A primeira reivindicação
da UES foi solicitar à prefeitura do então Distrito Federal a oficialização
do desfile das escolas de samba, garantindo subvenção oficial equivalente
às destinadas às grandes sociedades, ranchos e blocos carnavalescos. A
prefeitura acatou o pedido, liberando a subvenção de dois contos e quinhentos
a serem divididos entre as 25 concorrentes. O concurso foi promovido pelo
jornal A Nação, sendo estabelecido o primeiro regulamento. Seriam
julgados os quesitos originalidade, versadores, harmonia, bateria e letra
dos versos, com notas de 1 a 10.
O primeiro concurso
oficial foi realizado dia 3 de março de 1935, na Praça Onze. O desfile
estava marcado para começar às 20h e terminar às 2h da manhã, impreterivelmente.
Cada agremiação teria 15 minutos para se apresentar. Formaram o júri Reinaldo
Barbosa, Nicornélio Batista, Doutor B. Luz, Ismael Silva e Zé Espinguela.
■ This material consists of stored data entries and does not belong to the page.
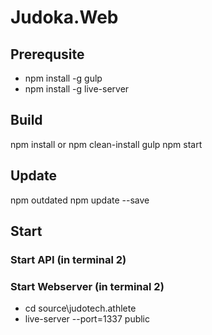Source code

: # Judoka.Web

## Prerequsite
* npm install -g gulp
* npm install -g live-server

## Build
npm install or npm clean-install
gulp
npm start

## Update
npm outdated
npm update --save

## Start
### Start API (in terminal 2)
### Start Webserver (in terminal 2) 
- cd source\judotech.athlete 
- live-server --port=1337 public
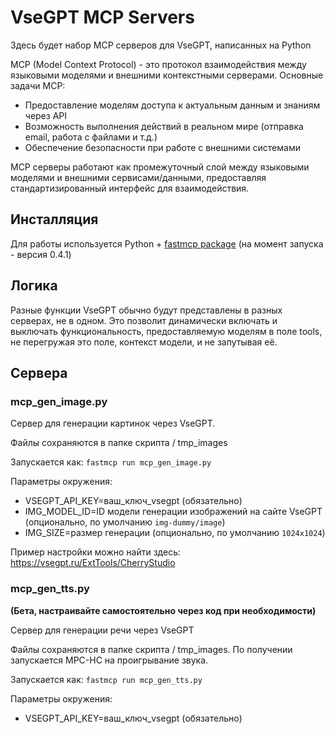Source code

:# VseGPT MCP Servers

Здесь будет набор MCP серверов для VseGPT, написанных на Python

MCP (Model Context Protocol) - это протокол взаимодействия между языковыми моделями и внешними контекстными серверами. Основные задачи MCP:

- Предоставление моделям доступа к актуальным данным и знаниям через API
- Возможность выполнения действий в реальном мире (отправка email, работа с файлами и т.д.)
- Обеспечение безопасности при работе с внешними системами

MCP серверы работают как промежуточный слой между языковыми моделями и внешними сервисами/данными, предоставляя стандартизированный интерфейс для взаимодействия.

## Инсталляция

Для работы используется Python + [fastmcp package](https://github.com/jlowin/fastmcp) (на момент запуска - версия 0.4.1)

## Логика

Разные функции VseGPT обычно будут представлены в разных серверах, не в одном. 
Это позволит динамически включать и выключать функциональность, предоставляемую моделям в поле tools, 
не перегружая это поле, контекст модели, и не запутывая её. 

## Сервера

### mcp_gen_image.py

Сервер для генерации картинок через VseGPT.

Файлы сохраняются в папке скрипта / tmp_images

Запускается как: `fastmcp run mcp_gen_image.py`

Параметры окружения:
- VSEGPT_API_KEY=ваш_ключ_vsegpt (обязательно)
- IMG_MODEL_ID=ID модели генерации изображений на сайте VseGPT (опционально, по умолчанию `img-dummy/image`)
- IMG_SIZE=размер генерации (опционально, по умолчанию `1024x1024`)

Пример настройки можно найти здесь: https://vsegpt.ru/ExtTools/CherryStudio

### mcp_gen_tts.py

**(Бета, настраивайте самостоятельно через код при необходимости)**

Сервер для генерации речи через VseGPT

Файлы сохраняются в папке скрипта / tmp_images. По получении запускается MPC-HC на проигрывание звука.

Запускается как: `fastmcp run mcp_gen_tts.py`

Параметры окружения:
- VSEGPT_API_KEY=ваш_ключ_vsegpt (обязательно)

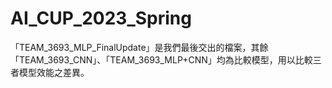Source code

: # AI_CUP_2023_Spring

「TEAM_3693_MLP_FinalUpdate」是我們最後交出的檔案，其餘「TEAM_3693_CNN」、「TEAM_3693_MLP+CNN」均為比較模型，用以比較三者模型效能之差異。
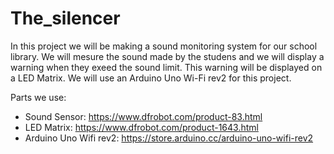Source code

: # The_silencer
In this project we will be making a sound monitoring system for our school library.
We will mesure the sound made by the studens and we will display a warning when they exeed the sound limit.
This warning will be displayed on a LED Matrix.
We will use an Arduino Uno Wi-Fi rev2 for this project.



Parts we use:
 - Sound Sensor: https://www.dfrobot.com/product-83.html
 - LED Matrix: https://www.dfrobot.com/product-1643.html
 - Arduino Uno Wifi rev2: https://store.arduino.cc/arduino-uno-wifi-rev2
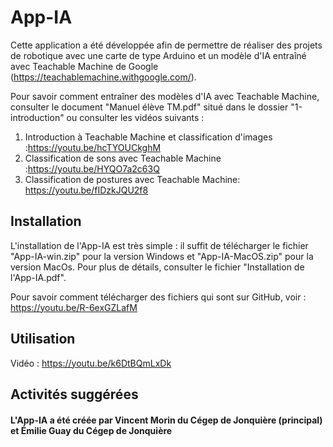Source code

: # App-IA
 
Cette application a été développée afin de permettre de réaliser des projets de robotique avec une carte de type Arduino et un modèle d'IA entraîné avec Teachable Machine de Google (https://teachablemachine.withgoogle.com/).

Pour savoir comment entraîner des modèles d'IA avec Teachable Machine, consulter le document "Manuel élève TM.pdf" situé dans le dossier "1-introduction" ou consulter les vidéos suivants :
1. Introduction à Teachable Machine et classification d'images :https://youtu.be/hcTYOUCkghM
2. Classification de sons avec Teachable Machine :https://youtu.be/HYQO7a2c63Q
3. Classification de postures avec Teachable Machine: https://youtu.be/fIDzkJQU2f8

## Installation

L'installation de l'App-IA est très simple : il suffit de télécharger le fichier "App-IA-win.zip" pour la version Windows et "App-IA-MacOS.zip" pour la version MacOs. 
Pour plus de détails, consulter le fichier "Installation de l'App-IA.pdf".

Pour savoir comment télécharger des fichiers qui sont sur GitHub, voir : https://youtu.be/R-6exGZLafM 

## Utilisation


Vidéo : https://youtu.be/k6DtBQmLxDk

## Activités suggérées


#### L'App-IA a été créée par Vincent Morin du Cégep de Jonquière (principal) et Émilie Guay du Cégep de Jonquière
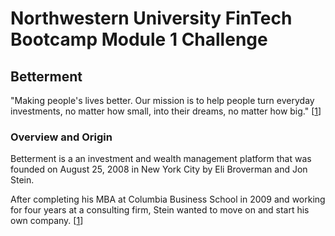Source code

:# Northwestern University FinTech Bootcamp Module 1 Challenge

## Betterment

"Making people's
lives better. Our mission is to help people turn everyday investments, no matter how small, into their dreams, no matter how big." [[1](https://www.betterment.com/about)]

### Overview and Origin

Betterment is a an investment and wealth management platform that was founded on August 25, 2008 in New York City by Eli Broverman and Jon Stein.

After completing his MBA at Columbia Business School in 2009 and working for four years at a consulting firm, Stein wanted to move on and start his own company. [[1](https://www.forbes.com/sites/petercohan/2017/04/26/growing-at-300-to-8-5-billion-betterment-offers-fee-tax-edge/?sh=29d470b73ff3)]

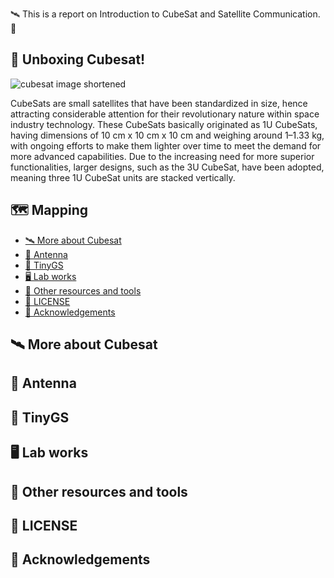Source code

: 
🛰️ This is a report on Introduction to CubeSat and Satellite Communication. 📡

 
## 🎁 Unboxing Cubesat!
![cubesat image shortened](https://github.com/user-attachments/assets/010089f9-3cf1-4272-8012-e810ffe9565f)

CubeSats are small satellites that have been standardized in size, hence attracting considerable attention for their revolutionary nature within space industry technology. These CubeSats basically originated as 1U CubeSats, having dimensions of 10 cm x 10 cm x 10 cm and weighing around 1–1.33 kg, with ongoing efforts to make them lighter over time to meet the demand for more advanced capabilities. Due to the increasing need for more superior functionalities, larger designs, such as the 3U CubeSat, have been adopted, meaning three 1U CubeSat units are stacked vertically.

## 🗺 Mapping
 - [🛰 More about Cubesat ](#more-about-cubesat)
 - [📶 Antenna](#antenna)
 - [📡 TinyGS](#tinygs)
 - [🖥 Lab works](#lab-works)
 - [🔨 Other resources and tools](#other-resources-and-tools)
 - [📄 LICENSE](#license)
 - [📃 Acknowledgements](#acknowledgements)


## 🛰 More about Cubesat
## 📶 Antenna
## 📡 TinyGS
## 🖥 Lab works
## 🔨 Other resources and tools
## 📄  LICENSE
## 📃 Acknowledgements
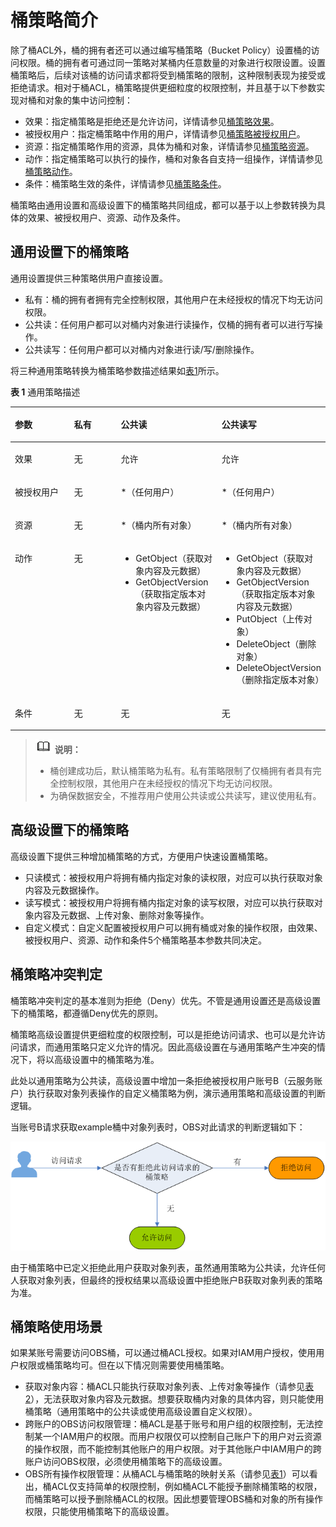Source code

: # 桶策略简介<a name="zh-cn_topic_0045829071"></a>

除了桶ACL外，桶的拥有者还可以通过编写桶策略（Bucket Policy）设置桶的访问权限。桶的拥有者可通过同一策略对某桶内任意数量的对象进行权限设置。设置桶策略后，后续对该桶的访问请求都将受到桶策略的限制，这种限制表现为接受或拒绝请求。相对于桶ACL，桶策略提供更细粒度的权限控制，并且基于以下参数实现对桶和对象的集中访问控制：

-   效果：指定桶策略是拒绝还是允许访问，详情请参见[桶策略效果](桶策略效果.md)。
-   被授权用户：指定桶策略中作用的用户，详情请参见[桶策略被授权用户](桶策略被授权用户.md)。
-   资源：指定桶策略作用的资源，具体为桶和对象，详情请参见[桶策略资源](桶策略资源.md)。
-   动作：指定桶策略可以执行的操作，桶和对象各自支持一组操作，详情请参见[桶策略动作](桶策略动作.md)。
-   条件：桶策略生效的条件，详情请参见[桶策略条件](桶策略条件.md)。

桶策略由通用设置和高级设置下的桶策略共同组成，都可以基于以上参数转换为具体的效果、被授权用户、资源、动作及条件。

## 通用设置下的桶策略<a name="section17961124716190"></a>

通用设置提供三种策略供用户直接设置。

-   私有：桶的拥有者拥有完全控制权限，其他用户在未经授权的情况下均无访问权限。
-   公共读：任何用户都可以对桶内对象进行读操作，仅桶的拥有者可以进行写操作。
-   公共读写：任何用户都可以对桶内对象进行读/写/删除操作。

将三种通用策略转换为桶策略参数描述结果如[表1](#table12248152111227)所示。

**表 1**  通用策略描述

<a name="table12248152111227"></a>
<table><thead align="left"><tr id="row15249821152217"><th class="cellrowborder" valign="top" width="19%" id="mcps1.2.5.1.1"><p id="p122491621102215"><a name="p122491621102215"></a><a name="p122491621102215"></a>参数</p>
</th>
<th class="cellrowborder" valign="top" width="15%" id="mcps1.2.5.1.2"><p id="p1249182111225"><a name="p1249182111225"></a><a name="p1249182111225"></a>私有</p>
</th>
<th class="cellrowborder" valign="top" width="32%" id="mcps1.2.5.1.3"><p id="p9249112142212"><a name="p9249112142212"></a><a name="p9249112142212"></a>公共读</p>
</th>
<th class="cellrowborder" valign="top" width="34%" id="mcps1.2.5.1.4"><p id="p14249421172212"><a name="p14249421172212"></a><a name="p14249421172212"></a>公共读写</p>
</th>
</tr>
</thead>
<tbody><tr id="row724919215226"><td class="cellrowborder" valign="top" width="19%" headers="mcps1.2.5.1.1 "><p id="p102491321142216"><a name="p102491321142216"></a><a name="p102491321142216"></a>效果</p>
</td>
<td class="cellrowborder" valign="top" width="15%" headers="mcps1.2.5.1.2 "><p id="p13249112115225"><a name="p13249112115225"></a><a name="p13249112115225"></a>无</p>
</td>
<td class="cellrowborder" valign="top" width="32%" headers="mcps1.2.5.1.3 "><p id="p02496219224"><a name="p02496219224"></a><a name="p02496219224"></a>允许</p>
</td>
<td class="cellrowborder" valign="top" width="34%" headers="mcps1.2.5.1.4 "><p id="p424962162212"><a name="p424962162212"></a><a name="p424962162212"></a>允许</p>
</td>
</tr>
<tr id="row1224915215221"><td class="cellrowborder" valign="top" width="19%" headers="mcps1.2.5.1.1 "><p id="p824919216225"><a name="p824919216225"></a><a name="p824919216225"></a>被授权用户</p>
</td>
<td class="cellrowborder" valign="top" width="15%" headers="mcps1.2.5.1.2 "><p id="p913548162513"><a name="p913548162513"></a><a name="p913548162513"></a>无</p>
</td>
<td class="cellrowborder" valign="top" width="32%" headers="mcps1.2.5.1.3 "><p id="p12503210220"><a name="p12503210220"></a><a name="p12503210220"></a>*（任何用户）</p>
</td>
<td class="cellrowborder" valign="top" width="34%" headers="mcps1.2.5.1.4 "><p id="p132503214228"><a name="p132503214228"></a><a name="p132503214228"></a>*（任何用户）</p>
</td>
</tr>
<tr id="row5250121102214"><td class="cellrowborder" valign="top" width="19%" headers="mcps1.2.5.1.1 "><p id="p1625082192215"><a name="p1625082192215"></a><a name="p1625082192215"></a>资源</p>
</td>
<td class="cellrowborder" valign="top" width="15%" headers="mcps1.2.5.1.2 "><p id="p92501212228"><a name="p92501212228"></a><a name="p92501212228"></a>无</p>
</td>
<td class="cellrowborder" valign="top" width="32%" headers="mcps1.2.5.1.3 "><p id="p125022172220"><a name="p125022172220"></a><a name="p125022172220"></a>*（桶内所有对象）</p>
</td>
<td class="cellrowborder" valign="top" width="34%" headers="mcps1.2.5.1.4 "><p id="p3250112172220"><a name="p3250112172220"></a><a name="p3250112172220"></a>*（桶内所有对象）</p>
</td>
</tr>
<tr id="row14250821122214"><td class="cellrowborder" valign="top" width="19%" headers="mcps1.2.5.1.1 "><p id="p1125052118223"><a name="p1125052118223"></a><a name="p1125052118223"></a>动作</p>
</td>
<td class="cellrowborder" valign="top" width="15%" headers="mcps1.2.5.1.2 "><p id="p113541515304"><a name="p113541515304"></a><a name="p113541515304"></a>无</p>
</td>
<td class="cellrowborder" valign="top" width="32%" headers="mcps1.2.5.1.3 "><a name="ul1512955514"></a><a name="ul1512955514"></a><ul id="ul1512955514"><li>GetObject（获取对象内容及元数据）</li><li>GetObjectVersion（获取指定版本对象内容及元数据）</li></ul>
</td>
<td class="cellrowborder" valign="top" width="34%" headers="mcps1.2.5.1.4 "><a name="ul5350174995516"></a><a name="ul5350174995516"></a><ul id="ul5350174995516"><li>GetObject（获取对象内容及元数据）</li><li>GetObjectVersion（获取指定版本对象内容及元数据）</li><li>PutObject（上传对象）</li><li>DeleteObject（删除对象）</li><li>DeleteObjectVersion（删除指定版本对象）</li></ul>
</td>
</tr>
<tr id="row122501121162216"><td class="cellrowborder" valign="top" width="19%" headers="mcps1.2.5.1.1 "><p id="p22501217226"><a name="p22501217226"></a><a name="p22501217226"></a>条件</p>
</td>
<td class="cellrowborder" valign="top" width="15%" headers="mcps1.2.5.1.2 "><p id="p10924191511307"><a name="p10924191511307"></a><a name="p10924191511307"></a>无</p>
</td>
<td class="cellrowborder" valign="top" width="32%" headers="mcps1.2.5.1.3 "><p id="p132501521172219"><a name="p132501521172219"></a><a name="p132501521172219"></a>无</p>
</td>
<td class="cellrowborder" valign="top" width="34%" headers="mcps1.2.5.1.4 "><p id="p1325042111223"><a name="p1325042111223"></a><a name="p1325042111223"></a>无</p>
</td>
</tr>
</tbody>
</table>

>![](public_sys-resources/icon-note.gif) **说明：**   
>-   桶创建成功后，默认桶策略为私有。私有策略限制了仅桶拥有者具有完全控制权限，其他用户在未经授权的情况下均无访问权限。  
>-   为确保数据安全，不推荐用户使用公共读或公共读写，建议使用私有。  

## 高级设置下的桶策略<a name="section949019544197"></a>

高级设置下提供三种增加桶策略的方式，方便用户快速设置桶策略。

-   只读模式：被授权用户将拥有桶内指定对象的读权限，对应可以执行获取对象内容及元数据操作。
-   读写模式：被授权用户将拥有桶内指定对象的读写权限，对应可以执行获取对象内容及元数据、上传对象、删除对象等操作。
-   自定义模式：自定义配置被授权用户可以拥有桶或对象的操作权限，由效果、被授权用户、资源、动作和条件5个桶策略基本参数共同决定。

## 桶策略冲突判定<a name="section374610327119"></a>

桶策略冲突判定的基本准则为拒绝（Deny）优先。不管是通用设置还是高级设置下的桶策略，都遵循Deny优先的原则。

桶策略高级设置提供更细粒度的权限控制，可以是拒绝访问请求、也可以是允许访问请求，而通用策略只定义允许的情况。因此高级设置在与通用策略产生冲突的情况下，将以高级设置中的桶策略为准。

此处以通用策略为公共读，高级设置中增加一条拒绝被授权用户账号B（云服务账户）执行获取对象列表操作的自定义桶策略为例，演示通用策略和高级设置的判断逻辑。

当账号B请求获取example桶中对象列表时，OBS对此请求的判断逻辑如下：

![](figures/桶策略冲突时逻辑判定.png)

由于桶策略中已定义拒绝此用户获取对象列表，虽然通用策略为公共读，允许任何人获取对象列表，但最终的授权结果以高级设置中拒绝账户B获取对象列表的策略为准。

## 桶策略使用场景<a name="section4539935104514"></a>

如果某账号需要访问OBS桶，可以通过桶ACL授权。如果对IAM用户授权，使用用户权限或桶策略均可。但在以下情况则需要使用桶策略。

-   获取对象内容：桶ACL只能执行获取对象列表、上传对象等操作（请参见[表2](桶ACL简介.md#table28226836)），无法获取对象内容及元数据。想要获取桶内对象的具体内容，则只能使用桶策略（通用策略中的公共读或使用高级设置自定义权限）。
-   跨账户的OBS访问权限管理：桶ACL是基于账号和用户组的权限控制，无法控制某一个IAM用户的权限。而用户权限仅可以控制自己账户下的用户对云资源的操作权限，而不能控制其他账户的用户权限。对于其他账户中IAM用户的跨账户访问OBS权限，必须使用桶策略下的高级设置。
-   OBS所有操作权限管理：从桶ACL与桶策略的映射关系（请参见[表1](桶ACL和桶策略的关系.md#table183716545593)）可以看出，桶ACL仅支持简单的权限控制，例如桶ACL不能授予删除桶策略的权限，而桶策略可以授予删除桶ACL的权限。因此想要管理OBS桶和对象的所有操作权限，只能使用桶策略下的高级设置。


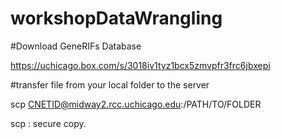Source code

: # workshopDataWrangling

#Download GeneRIFs Database

https://uchicago.box.com/s/3018iv1tyz1bcx5zmvpfr3frc6jbxepi

#transfer file from your local folder to the server

scp <filename> CNETID@midway2.rcc.uchicago.edu:/PATH/TO/FOLDER
  
scp : secure copy.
A campeã foi a Vai Como Pode, com 158 pontos. Em segundo lugar ficou a
Mangueira, com 148, em terceiro o Prazer da Serrinha, em quarto a Vizinha
Faladeira.
Os dirigentes da
Vai Como Pode espantaram-se quando o delegado Dulcídio Gonçalves afirmou
que não renovaria a licença da escola se não mudassem aquele nome, por
ele considerado "vulgar". Foi no dia 1° de maio de 1935. Paulo
da Portela, com sua diplomacia, argumentou com Dulcídio que o nome fora
sugerido pela polícia. O delegado se manteve irredutível: "Se não
mudar o nome, não renovo a licença. E sem licença vocês não podem desfilar".
Pânico. Ninguém
estava preparado para trocar o nome da escola. Não havia uma idéia, uma
única sugestão. Sem tempo a perder, o Dulcídio tomou a iniciativa: "Os
senhores são de onde?"
Paulo respondeu:
"Da Estrada do Portela".
"Pronto. Agora,
passa a se chamar Grêmio Recreativo Escola de Samba Portela".
Descendente do
Conjunto Oswaldo Cruz, da Quem Nos Faz É O Capricho e da Vai Como Pode,
a Portela nasceu naquela data. A partir de então, as escolas de samba
ganharam a sigla G.R.E.S. antes do nome.
Em 1936, o desfile
também foi na Praça Onze. Ganhou a Unidos da Tijuca, vindo depois a Mangueira
e a Portela (com o novo nome) em terceiro. No carnaval de l937, o número
de inscritas subiu para 32. E houve uma confusão dos diabos. O delegado
Dulcídio Gonçalves ficou irritado com a demora da passagem das escolas
e mandou desligar a iluminação da Praça Onze no meio do desfile. Determinou
também que fosse tirado o cordão de isolamento, o que permitiu a invasão
do público. Apenas metade das candidatas foi julgada, ficando de fora
sérias concorrentes como a Mangueira, o Prazer da Serrinha e a Unidos
da Tijuca. No livro Memória do Carnaval, editado pela Riotur, o
pesquisador Hiran Araújo considera o resultado das primeiras 16
desfilantes, apontando a Vizinha Faladeira como vencedora, a Portela como
vice e a Depois Eu Digo em terceiro.
O regulamento do
desfile mudou no carnaval de 1938. Os quesitos em julgamento passaram
a ser samba, harmonia, bandeira, enredo, indumentária, comissão de frente,
fantasia de mestre-sala e porta-bandeira e iluminação do préstito. É imposta
a obrigatoriedade de temas nacionais no enredo. No domingo, 27 de fevereiro,
desabou um temporal. Mesmo assim, 26 escolas se apresentaram, mas o júri
não compareceu. Em 1939 o julgamento se limita a cinco quesitos: harmonia,
bateria, bandeira, samba e enredo. Vinte e cinco agremiações participaram
do desfile, dia 19 de fevereiro, na Praça Onze. A Portela (com este nome)
faturou a primeira vitória. A Mangueira ficou em segundo e a vizinha Unidos
do Tuiuti, em terceiro. A Vizinha Faladeira foi desclassificada por ter
apresentado tema estrangeiro: Branca de Neve e os Sete Anões.